46. The compound of claim 45, wherein the PTC is selected from the group consisting of:

or a pharmaceutically acceptable salt, tautomer, stereoisomer, or prodrug thereof, and wherein one atom or one chemical group in the PTC is replaced thereby forming a covalent bond with the LI.

47. The compound of claim 45 or 46, wherein a) a Cl atom is replaced by a covalent bond with the LI or b) a hydrogen atom is replaced by a covalent bond with the LI.

48. A compound as claimed in any one of the preceding claims wherein the PTC is selected from:

49. the compound of any one of claims 1-44, wherein the compound is of formula (W-IV), (W-IVA), (W-V), (W-VA), (W-VI), (W-VIA), (VII), (VIII), (IX) or (X):

Or a pharmaceutically acceptable salt thereof.

50. A compound selected from the group consisting of:

or a pharmaceutically acceptable salt thereof.

51. A pharmaceutical composition comprising a compound of any one of claims 1-50 and a pharmaceutically acceptable carrier.

52. A method of modulating androgen receptor activity, comprising administering to a subject in need thereof a compound of any one of claims 1-50.

53. The method of claim 52, wherein said modulating androgen receptor activity is for treating a condition or disease selected from prostate cancer, breast cancer, ovarian cancer, bladder cancer, pancreatic cancer, hepatocellular carcinoma, endometrial cancer, salivary gland cancer, hair loss, acne, hirsutism, ovarian cysts, polycystic ovary disease, precocious puberty, spinal and bulbar muscle atrophy, or age-related macular degeneration.

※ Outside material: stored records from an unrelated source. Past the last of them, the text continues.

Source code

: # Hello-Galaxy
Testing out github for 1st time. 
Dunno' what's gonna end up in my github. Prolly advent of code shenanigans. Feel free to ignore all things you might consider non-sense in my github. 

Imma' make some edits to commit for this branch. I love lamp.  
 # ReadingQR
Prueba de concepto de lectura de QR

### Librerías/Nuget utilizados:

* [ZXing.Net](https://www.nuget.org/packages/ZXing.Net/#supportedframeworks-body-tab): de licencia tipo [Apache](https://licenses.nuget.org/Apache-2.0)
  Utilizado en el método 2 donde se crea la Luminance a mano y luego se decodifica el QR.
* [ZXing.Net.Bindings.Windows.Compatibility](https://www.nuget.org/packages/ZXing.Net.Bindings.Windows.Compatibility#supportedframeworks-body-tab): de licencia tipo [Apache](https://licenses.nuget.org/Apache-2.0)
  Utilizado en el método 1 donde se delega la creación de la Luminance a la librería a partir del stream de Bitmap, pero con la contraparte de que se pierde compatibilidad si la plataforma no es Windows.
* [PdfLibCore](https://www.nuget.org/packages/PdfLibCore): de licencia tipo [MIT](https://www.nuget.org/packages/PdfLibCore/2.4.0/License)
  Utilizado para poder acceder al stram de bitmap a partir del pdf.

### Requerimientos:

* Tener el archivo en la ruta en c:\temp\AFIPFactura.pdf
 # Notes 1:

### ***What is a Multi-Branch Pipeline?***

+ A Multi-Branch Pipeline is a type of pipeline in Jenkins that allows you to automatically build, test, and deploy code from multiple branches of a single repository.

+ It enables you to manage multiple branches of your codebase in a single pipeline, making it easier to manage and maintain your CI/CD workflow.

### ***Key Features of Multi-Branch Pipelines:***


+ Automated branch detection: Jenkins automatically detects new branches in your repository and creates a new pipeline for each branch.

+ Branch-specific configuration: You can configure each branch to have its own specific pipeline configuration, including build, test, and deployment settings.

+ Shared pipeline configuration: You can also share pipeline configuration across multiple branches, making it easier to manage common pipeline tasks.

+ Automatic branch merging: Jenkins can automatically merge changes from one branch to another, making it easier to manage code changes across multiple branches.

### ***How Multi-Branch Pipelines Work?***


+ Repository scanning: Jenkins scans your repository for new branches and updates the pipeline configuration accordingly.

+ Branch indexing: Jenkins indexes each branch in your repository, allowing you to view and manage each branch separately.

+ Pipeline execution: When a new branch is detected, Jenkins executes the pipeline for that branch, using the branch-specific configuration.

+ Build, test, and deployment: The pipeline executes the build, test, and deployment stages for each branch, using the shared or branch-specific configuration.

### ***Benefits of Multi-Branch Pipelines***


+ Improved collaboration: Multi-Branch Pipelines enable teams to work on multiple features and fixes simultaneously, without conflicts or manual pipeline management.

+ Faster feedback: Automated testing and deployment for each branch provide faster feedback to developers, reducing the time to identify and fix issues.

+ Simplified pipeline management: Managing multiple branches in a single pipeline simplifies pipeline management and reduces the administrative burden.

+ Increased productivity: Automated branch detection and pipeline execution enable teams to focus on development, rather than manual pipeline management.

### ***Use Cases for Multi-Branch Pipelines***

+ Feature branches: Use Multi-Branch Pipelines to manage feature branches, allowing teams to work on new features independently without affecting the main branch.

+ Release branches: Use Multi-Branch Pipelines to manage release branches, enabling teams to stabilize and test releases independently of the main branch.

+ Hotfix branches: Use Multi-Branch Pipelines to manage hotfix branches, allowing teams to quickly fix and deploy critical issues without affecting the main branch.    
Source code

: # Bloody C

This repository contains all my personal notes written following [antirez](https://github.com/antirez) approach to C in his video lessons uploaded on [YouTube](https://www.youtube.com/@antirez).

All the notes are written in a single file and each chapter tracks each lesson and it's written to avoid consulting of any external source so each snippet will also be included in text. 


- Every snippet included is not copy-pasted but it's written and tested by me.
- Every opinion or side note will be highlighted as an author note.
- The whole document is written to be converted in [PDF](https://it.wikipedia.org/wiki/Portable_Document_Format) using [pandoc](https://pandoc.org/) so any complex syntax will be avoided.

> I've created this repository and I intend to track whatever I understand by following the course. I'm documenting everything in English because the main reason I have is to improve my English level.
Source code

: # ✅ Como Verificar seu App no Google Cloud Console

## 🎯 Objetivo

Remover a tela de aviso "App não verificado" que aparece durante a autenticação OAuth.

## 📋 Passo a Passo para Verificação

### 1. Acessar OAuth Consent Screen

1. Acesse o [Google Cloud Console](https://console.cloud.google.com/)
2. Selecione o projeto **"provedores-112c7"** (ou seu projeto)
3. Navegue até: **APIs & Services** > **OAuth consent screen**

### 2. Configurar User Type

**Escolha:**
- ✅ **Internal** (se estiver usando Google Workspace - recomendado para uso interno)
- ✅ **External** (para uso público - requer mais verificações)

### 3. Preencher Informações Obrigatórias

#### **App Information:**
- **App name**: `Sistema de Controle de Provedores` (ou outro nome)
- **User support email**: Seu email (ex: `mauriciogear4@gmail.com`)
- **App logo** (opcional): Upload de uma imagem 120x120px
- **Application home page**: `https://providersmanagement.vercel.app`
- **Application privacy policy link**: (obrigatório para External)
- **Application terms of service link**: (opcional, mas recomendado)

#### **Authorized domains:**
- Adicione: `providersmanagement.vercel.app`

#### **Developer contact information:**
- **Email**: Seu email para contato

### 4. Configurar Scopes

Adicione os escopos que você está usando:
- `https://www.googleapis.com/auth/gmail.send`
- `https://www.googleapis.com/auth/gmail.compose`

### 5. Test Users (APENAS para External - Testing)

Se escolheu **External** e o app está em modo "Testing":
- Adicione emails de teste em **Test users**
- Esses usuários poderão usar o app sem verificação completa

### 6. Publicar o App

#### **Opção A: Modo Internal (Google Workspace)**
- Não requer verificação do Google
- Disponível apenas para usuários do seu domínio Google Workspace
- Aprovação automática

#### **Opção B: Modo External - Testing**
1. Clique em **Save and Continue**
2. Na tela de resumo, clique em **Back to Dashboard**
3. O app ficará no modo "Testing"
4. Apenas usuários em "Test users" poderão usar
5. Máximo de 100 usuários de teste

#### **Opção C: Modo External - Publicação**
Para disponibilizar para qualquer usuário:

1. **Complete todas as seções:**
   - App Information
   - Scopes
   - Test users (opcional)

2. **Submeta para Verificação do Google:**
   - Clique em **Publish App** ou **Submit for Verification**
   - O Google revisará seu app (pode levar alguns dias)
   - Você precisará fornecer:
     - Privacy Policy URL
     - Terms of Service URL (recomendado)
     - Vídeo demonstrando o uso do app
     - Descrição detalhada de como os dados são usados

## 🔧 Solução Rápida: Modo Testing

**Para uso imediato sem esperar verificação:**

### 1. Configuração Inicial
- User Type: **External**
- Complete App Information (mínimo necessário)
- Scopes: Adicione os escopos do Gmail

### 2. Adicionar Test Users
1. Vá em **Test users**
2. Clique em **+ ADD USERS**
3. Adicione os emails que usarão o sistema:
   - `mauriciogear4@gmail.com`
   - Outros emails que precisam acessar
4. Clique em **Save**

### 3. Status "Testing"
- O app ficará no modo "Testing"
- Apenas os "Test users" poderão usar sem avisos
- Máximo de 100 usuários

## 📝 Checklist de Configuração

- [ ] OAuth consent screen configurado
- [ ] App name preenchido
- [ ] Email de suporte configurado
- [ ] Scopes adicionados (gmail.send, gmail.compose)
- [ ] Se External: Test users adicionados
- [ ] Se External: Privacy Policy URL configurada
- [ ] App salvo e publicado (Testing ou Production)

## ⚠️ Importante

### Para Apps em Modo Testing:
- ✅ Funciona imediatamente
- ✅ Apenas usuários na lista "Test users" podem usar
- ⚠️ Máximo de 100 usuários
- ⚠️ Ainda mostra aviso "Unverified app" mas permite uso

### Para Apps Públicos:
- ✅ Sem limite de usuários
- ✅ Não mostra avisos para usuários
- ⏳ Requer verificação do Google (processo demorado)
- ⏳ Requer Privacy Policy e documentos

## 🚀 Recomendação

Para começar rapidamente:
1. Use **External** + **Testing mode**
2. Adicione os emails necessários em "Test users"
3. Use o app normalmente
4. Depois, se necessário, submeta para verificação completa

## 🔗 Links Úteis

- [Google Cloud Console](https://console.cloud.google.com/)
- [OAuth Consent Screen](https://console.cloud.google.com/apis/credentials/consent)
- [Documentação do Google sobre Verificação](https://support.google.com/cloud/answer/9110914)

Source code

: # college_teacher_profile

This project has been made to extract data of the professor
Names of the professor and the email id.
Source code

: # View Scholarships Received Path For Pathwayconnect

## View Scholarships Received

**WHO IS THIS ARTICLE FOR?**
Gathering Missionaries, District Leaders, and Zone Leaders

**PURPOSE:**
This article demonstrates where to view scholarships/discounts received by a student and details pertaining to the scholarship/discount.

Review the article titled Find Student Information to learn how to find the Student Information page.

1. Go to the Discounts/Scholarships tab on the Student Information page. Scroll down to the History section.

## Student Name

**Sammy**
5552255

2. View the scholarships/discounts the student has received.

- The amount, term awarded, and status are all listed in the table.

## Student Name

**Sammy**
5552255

54. A method of treating cancer comprising administering to a subject in need thereof a compound of any one of claims 1-50.

55. A compound selected from:

or a pharmaceutically acceptable salt thereof, wherein a, b, c and d are each independently integers between 1 and 10.